*WHAT TO PRODUCE*.
The records below are to be restated word for word, with every picture left out.

*DATA RECORDS*.
━━━━━━━━━━━━━━━━━━━━
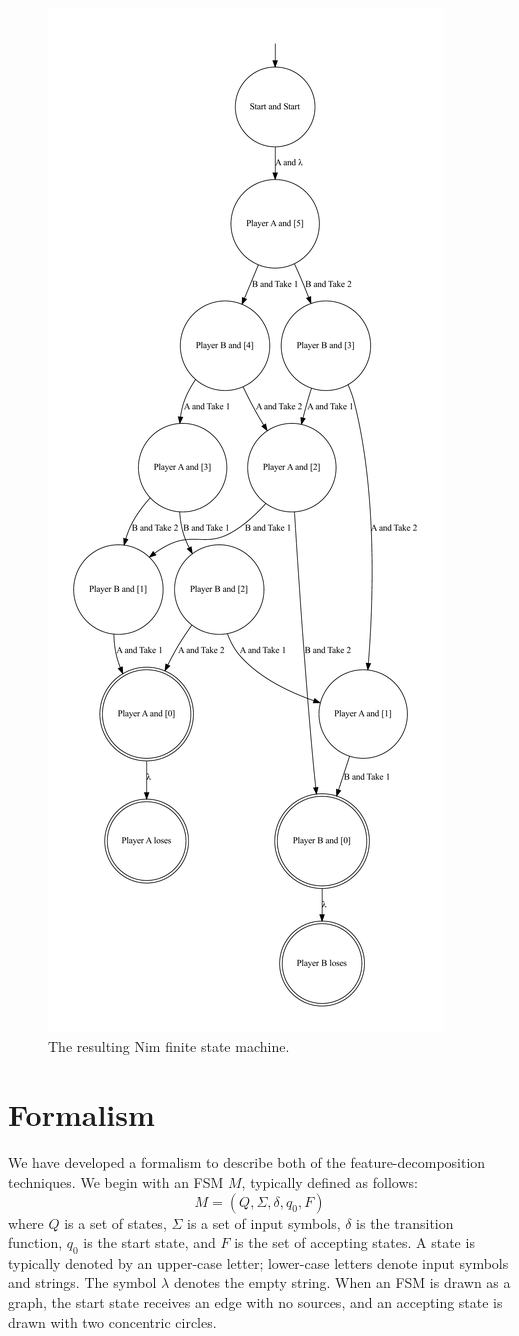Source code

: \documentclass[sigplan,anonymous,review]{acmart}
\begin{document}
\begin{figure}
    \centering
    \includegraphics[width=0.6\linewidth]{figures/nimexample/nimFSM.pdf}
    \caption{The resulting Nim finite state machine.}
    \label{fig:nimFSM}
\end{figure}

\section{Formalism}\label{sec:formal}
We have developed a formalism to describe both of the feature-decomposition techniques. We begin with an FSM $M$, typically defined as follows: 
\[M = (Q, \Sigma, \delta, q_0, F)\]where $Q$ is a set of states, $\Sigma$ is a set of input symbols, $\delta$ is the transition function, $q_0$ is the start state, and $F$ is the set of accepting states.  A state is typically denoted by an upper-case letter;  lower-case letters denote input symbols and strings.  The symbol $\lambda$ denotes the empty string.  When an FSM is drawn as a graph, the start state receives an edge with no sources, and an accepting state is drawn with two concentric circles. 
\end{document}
━━━━━━━━━━━━━━━━━━━━
*REPLY*.
Source code

: \documentclass[sigplan,anonymous,review]{acmart}
\begin{document}
\begin{figure}
    \centering
    \includegraphics[width=0.6\linewidth]{figures/nimexample/nimFSM.pdf}
    \caption{The resulting Nim finite state machine.}
    \label{fig:nimFSM}
\end{figure}

\section{Formalism}\label{sec:formal}
We have developed a formalism to describe both of the feature-decomposition techniques. We begin with an FSM $M$, typically defined as follows: 
\[M = (Q, \Sigma, \delta, q_0, F)\]where $Q$ is a set of states, $\Sigma$ is a set of input symbols, $\delta$ is the transition function, $q_0$ is the start state, and $F$ is the set of accepting states.  A state is typically denoted by an upper-case letter;  lower-case letters denote input symbols and strings.  The symbol $\lambda$ denotes the empty string.  When an FSM is drawn as a graph, the start state receives an edge with no sources, and an accepting state is drawn with two concentric circles. 
\end{document}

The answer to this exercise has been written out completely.